**AIM OF THE EXERCISE:** Begin at the line below that has "Ruby on Rails" and stop after the line that has "In order to run this app, first". Please restate only those lines, word for word.

BEGIN INPUT DATA

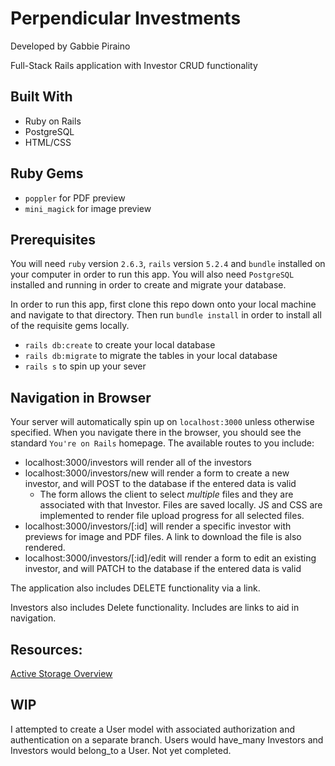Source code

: # Perpendicular Investments
Developed by Gabbie Piraino

Full-Stack Rails application with Investor CRUD functionality

## Built With
* Ruby on Rails
* PostgreSQL
* HTML/CSS

## Ruby Gems
* `poppler` for PDF preview
* `mini_magick` for image preview

## Prerequisites
You will need `ruby` version `2.6.3`, `rails` version `5.2.4` and `bundle` installed on your computer in order to run this app. You will also need `PostgreSQL` installed and running in order to create and migrate your database.

In order to run this app, first clone this repo down onto your local machine and navigate to that directory. Then run `bundle install` in order to install all of the requisite gems locally.

* `rails db:create` to create your local database
* `rails db:migrate` to migrate the tables in your local database
* `rails s` to spin up your sever

## Navigation in Browser 
Your server will automatically spin up on `localhost:3000` unless otherwise specified. When you navigate there in the browser, you should see the standard `You're on Rails` homepage. The available routes to you include: 
* localhost:3000/investors will render all of the investors 
* localhost:3000/investors/new will render a form to create a new investor, and will POST to the database if the entered data is valid
  * The form allows the client to select _multiple_ files and they are associated with that Investor. Files are saved locally. JS and CSS are implemented to render file upload progress for all selected files.  
* localhost:3000/investors/[:id] will render a specific investor with previews for image and PDF files. A link to download the file is also rendered. 
* localhost:3000/investors/[:id]/edit will render a form to edit an existing investor, and will PATCH to the database if the entered data is valid 

The application also includes DELETE functionality via a link. 

Investors also includes Delete functionality. Includes are links to aid in navigation. 

## Resources: 
[Active Storage Overview](https://edgeguides.rubyonrails.org/active_storage_overview.html)

## WIP 
I attempted to create a User model with associated authorization and authentication on a separate branch. Users would have_many Investors and Investors would belong_to a User. Not yet completed.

END INPUT DATA

**PROBLEM SOLUTION:**
* Ruby on Rails
* PostgreSQL
* HTML/CSS

## Ruby Gems
* `poppler` for PDF preview
* `mini_magick` for image preview

## Prerequisites
You will need `ruby` version `2.6.3`, `rails` version `5.2.4` and `bundle` installed on your computer in order to run this app. You will also need `PostgreSQL` installed and running in order to create and migrate your database.

In order to run this app, first clone this repo down onto your local machine and navigate to that directory. Then run `bundle install` in order to install all of the requisite gems locally.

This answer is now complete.